Serious Polynomial Fun

**nath_quam** · June 12th 2006, 11:46 PM

This is for anyone who wants a challenge with polynomials because they are too difficult for me thank you for any help

i have found the answers

a)-2
b)-11
c)12
d)-11/12
e)-1/6
f)0
g)-132
h)26
i)13/72

would someone be able to check these

**earboth** · June 13th 2006, 06:48 AM

Originally Posted by nath_quam

i have found the answers for
a)-2
b)-11
c)12
d)-11/12
e)-1/6
f)0
g)?
h)26
i)?
would someone be able to check these and solve/tell me how to do the unknowns

Hello,

all your results are correct. (Congratulations!)

with g): Plug in the values you know and you'll have:
$(-12)^2\cdot (-1)+(-3)^2\cdot (-4)+(4)^2\cdot 3 = -132$

with i): You may know that $n^{-2}=\frac{1}{n^2}$ . With your solutions you get:

$\left( {1\over(-12)}\right)^2+\left( {1\over(-3)}\right)^2+\left( {1\over(4)}\right)^2=\left( {13\over 72}\right)$

Greetings

EB

**Soroban** · June 13th 2006, 02:04 PM

Hello, nath_quam!

These are great problems!
They give me a chance to show-off . . . LOL!

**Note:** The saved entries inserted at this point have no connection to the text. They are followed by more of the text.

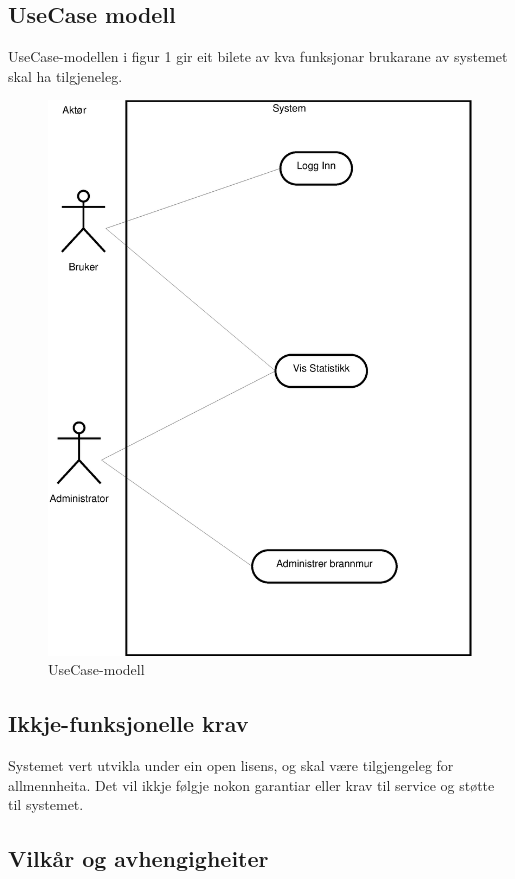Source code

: \documentclass[nynorsk,12pt,a4paper]{article}
\begin{document}
\subsection{UseCase modell}
UseCase-modellen i figur 1 gir eit bilete av kva funksjonar brukarane av systemet skal ha tilgjeneleg.
\begin{figure}[h!]
	\includegraphics[scale=0.5]{imgs/UC.eps}
	\caption{UseCase-modell}
\end{figure}

\subsection{Ikkje-funksjonelle krav}
Systemet vert utvikla under ein open lisens, og skal være tilgjengeleg for allmennheita. Det vil ikkje følgje nokon garantiar eller krav til service og støtte til systemet. 
\subsection{Vilkår og avhengigheiter}
\end{document}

The first three are easy . . . if you know this theorem:
If $a,b,c$ are roots of the cubic $x^3 + px^2 + qx + r\,=\,0$
. . then: . $a + b + c \,= \,-p,\;\;ab + bc + ac \,= \,q,\;\;pqr \,= \,-r$

If $a,b,c$ are roots of $x^3 + 2x^2 - 11x - 12\:=\:0$ , find:

$a)\;\;a + b + c \;=\;-2$
$b)\;\;ab + ac + bc\;=\;-11$
$c)\;\;abc\;=\;12$

Then it gets interesting!
These problems lend themselves to some clever manipulations.

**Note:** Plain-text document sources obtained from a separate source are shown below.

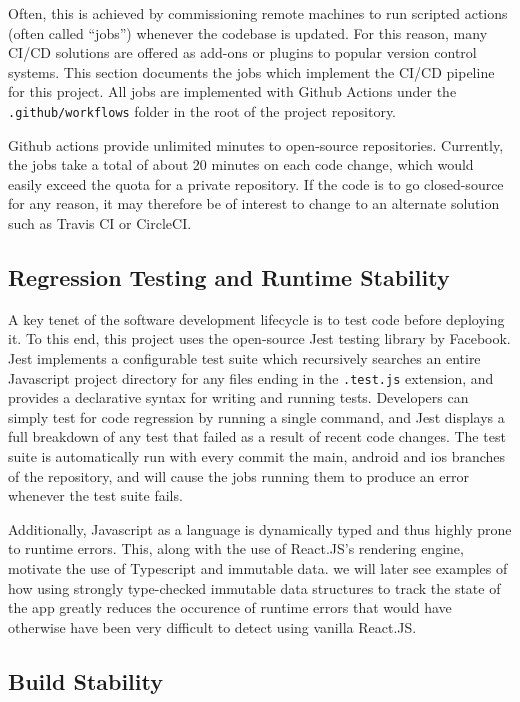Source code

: Often, this is achieved by commissioning remote machines to run scripted actions (often called ``jobs'') whenever the codebase is updated. For this reason, many CI/CD solutions are offered as add-ons or plugins to popular version control systems. This section documents the jobs which implement the CI/CD pipeline for this project. All jobs are implemented with Github Actions under the \texttt{.github/workflows} folder in the root of the project repository.

Github actions provide unlimited minutes to open-source repositories. Currently, the jobs take a total of about 20 minutes on each code change, which would easily exceed the quota for a private repository. If the code is to go closed-source for any reason, it may therefore be of interest to change to an alternate solution such as Travis CI or CircleCI.

\subsection{Regression Testing and Runtime Stability}
A key tenet of the software development lifecycle is to test code before deploying it. To this end, this project uses the open-source Jest testing library by Facebook. Jest implements a configurable test suite which recursively searches an entire Javascript project directory for any files ending in the \texttt{.test.js} extension, and provides a declarative syntax for writing and running tests. Developers can simply test for code regression by running a single command, and Jest displays a full breakdown of any test that failed as a result of recent code changes. The test suite is automatically run with every commit the main, android and ios branches of the repository, and will cause the jobs running them to produce an error whenever the test suite fails.

Additionally, Javascript as a language is dynamically typed and thus highly prone to runtime errors. This, along with the use of React.JS's rendering engine, motivate the use of Typescript and immutable data. we will later see examples of how using strongly type-checked immutable data structures to track the state of the app greatly reduces the occurence of runtime errors that would have otherwise have been very difficult to detect using vanilla React.JS.

\subsection{Build Stability}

$d)\;\;\frac{1}{a} + \frac{1}{b} + \frac{1}{c}\;=\;\frac{ab + ac + bc}{abc} \;= \;\frac{-11}{12}\;=\;-\frac{11}{12}$

$e)\;\;\frac{1}{ab} + \frac{1}{bc} + \frac{1}{ac}\;=\;\frac{a + b + c}{abc}\;=\;\frac{-2}{12}\;=\;-\frac{1}{6}$

$f)\;\;(a + 1)(b + 1)(c + 1)\;=\;abc + (ab + ac + bc) +$ $(a + b + c) + 1$
. . . . . $=\;12 + (-11) + (-2) + 1 \;= \;0$

$g)\;\;(ab)^2c + (ac)^2b + (bc)^2a \;=\;a^2b^2c + a^2bc^2 + ab^2c^2$
. . . . . $= \;abc(ab + ac + bc) \;= \;(12)(-11) \;= \; -132$

$h)\;\;a^2 + b^2 + c^2$ . . . This one requires Olympic-level gymnastics.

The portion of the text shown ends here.